> _ASSIGNED TASK_: Collect every line of the records below that contains the word "bridge".

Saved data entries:
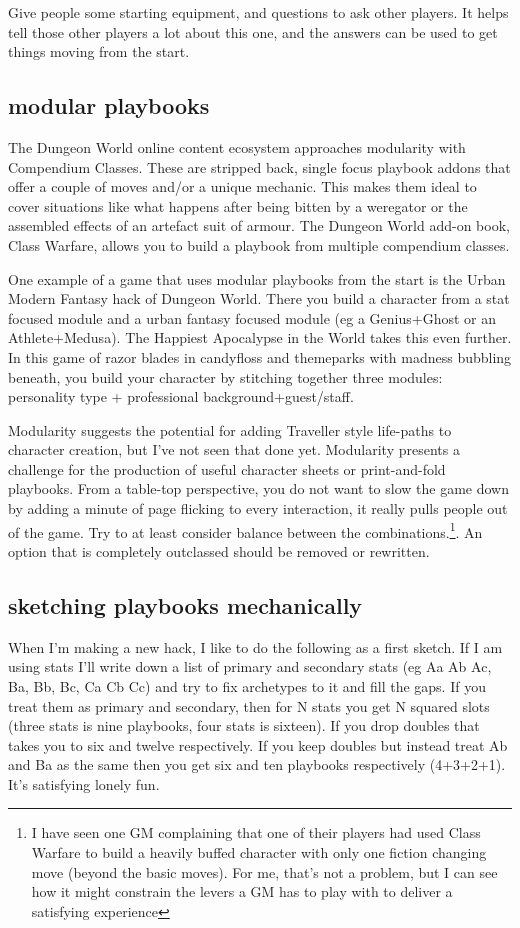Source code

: \documentclass{tufte-handout}
\begin{document}
Give people some starting equipment, and questions to ask other players. It helps tell those other players a lot about this one, and the answers can be used to get things moving from the start.

\subsection{modular playbooks}
The Dungeon World online content ecosystem approaches modularity with Compendium Classes. These are stripped back, single focus playbook addons that offer a couple of moves and/or a unique mechanic. This makes them ideal to cover situations like what happens after being bitten by a weregator or the assembled effects of an artefact suit of armour. The Dungeon World add-on book, Class Warfare, allows you to build a playbook from multiple compendium classes.

One example of a game that uses modular playbooks from the start is the Urban Modern Fantasy hack of Dungeon World. There you build a character from a stat focused module and a urban fantasy focused module (eg a Genius+Ghost or an Athlete+Medusa).  The Happiest Apocalypse in the World takes this even further. In this game of razor blades in candyfloss and themeparks with madness bubbling beneath, you build your character by stitching together three modules: personality type + professional background+guest/staff.

Modularity suggests the potential for adding Traveller style life-paths to character creation, but I've not seen that done yet. Modularity presents a challenge for the production of useful character sheets or print-and-fold playbooks. From a table-top perspective, you do not want to slow the game down by adding a minute of page flicking to every interaction, it really pulls people out of the game. Try to at least consider balance between the combinations.\footnote{I have seen one GM complaining that one of their players had used Class Warfare to build a heavily buffed character with only one fiction changing move (beyond the basic moves). For me, that's not a problem, but I can see how it might constrain the levers a GM has to play with to deliver a satisfying experience}. An option that is completely outclassed should be removed or rewritten. 

\subsection{sketching playbooks mechanically}
When I'm making a new hack, I like to do the following as a first sketch. If I am using stats I'll write down a list of primary and secondary stats (eg Aa Ab Ac, Ba, Bb, Bc, Ca Cb Cc) and try to fix archetypes to it and fill the gaps. If you treat them as primary and secondary, then for N stats you get N squared slots (three stats is nine playbooks, four stats is sixteen). If you drop doubles that takes you to six and twelve respectively. If you keep doubles but instead treat Ab and Ba as the same then you get six and ten playbooks respectively (4+3+2+1). It's satisfying lonely fun. 
\end{document}
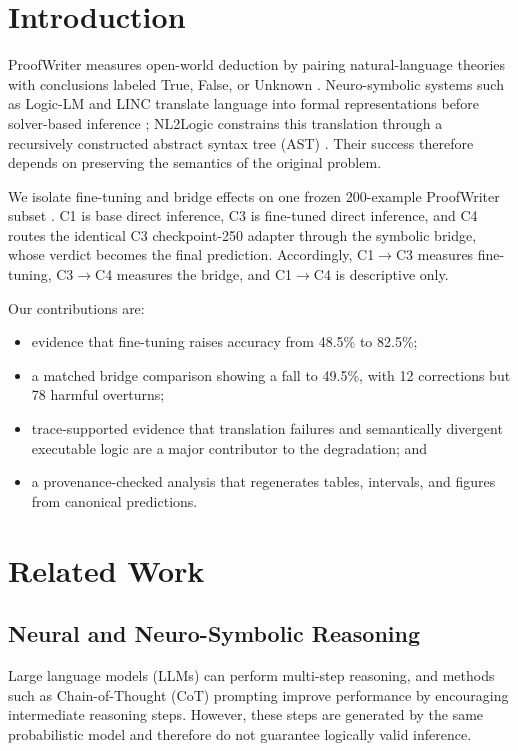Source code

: \documentclass[conference]{IEEEtran}
\begin{document}
\section{Introduction}

ProofWriter measures open-world deduction by pairing natural-language theories with conclusions labeled True, False, or Unknown \cite{proofwriter}. Neuro-symbolic systems such as Logic-LM and LINC translate language into formal representations before solver-based inference \cite{logiclm,linc}; NL2Logic constrains this translation through a recursively constructed abstract syntax tree (AST) \cite{nl2logic}. Their success therefore depends on preserving the semantics of the original problem.

We isolate fine-tuning and bridge effects on one frozen 200-example ProofWriter subset \cite{proofwriter}. C1 is base direct inference, C3 is fine-tuned direct inference, and C4 routes the identical C3 checkpoint-250 adapter through the symbolic bridge, whose verdict becomes the final prediction. Accordingly, C1$\rightarrow$C3 measures fine-tuning, C3$\rightarrow$C4 measures the bridge, and C1$\rightarrow$C4 is descriptive only.

Our contributions are:
\begin{itemize}
    \item evidence that fine-tuning raises accuracy from 48.5\% to 82.5\%;
    \item a matched bridge comparison showing a fall to 49.5\%, with 12 corrections but 78 harmful overturns;
    \item trace-supported evidence that translation failures and semantically divergent executable logic are a major contributor to the degradation; and
    \item a provenance-checked analysis that regenerates tables, intervals, and figures from canonical predictions.
\end{itemize}

\section{Related Work}

\subsection{Neural and Neuro-Symbolic Reasoning}

Large language models (LLMs) can perform multi-step reasoning, and methods such as Chain-of-Thought (CoT) prompting \cite{cot} improve performance by encouraging intermediate reasoning steps. However, these steps are generated by the same probabilistic model and therefore do not guarantee logically valid inference.
\end{document}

> _ANSWER TO THIS TASK_:
We isolate fine-tuning and bridge effects on one frozen 200-example ProofWriter subset \cite{proofwriter}. C1 is base direct inference, C3 is fine-tuned direct inference, and C4 routes the identical C3 checkpoint-250 adapter through the symbolic bridge, whose verdict becomes the final prediction. Accordingly, C1$\rightarrow$C3 measures fine-tuning, C3$\rightarrow$C4 measures the bridge, and C1$\rightarrow$C4 is descriptive only.
    \item a matched bridge comparison showing a fall to 49.5\%, with 12 corrections but 78 harmful overturns;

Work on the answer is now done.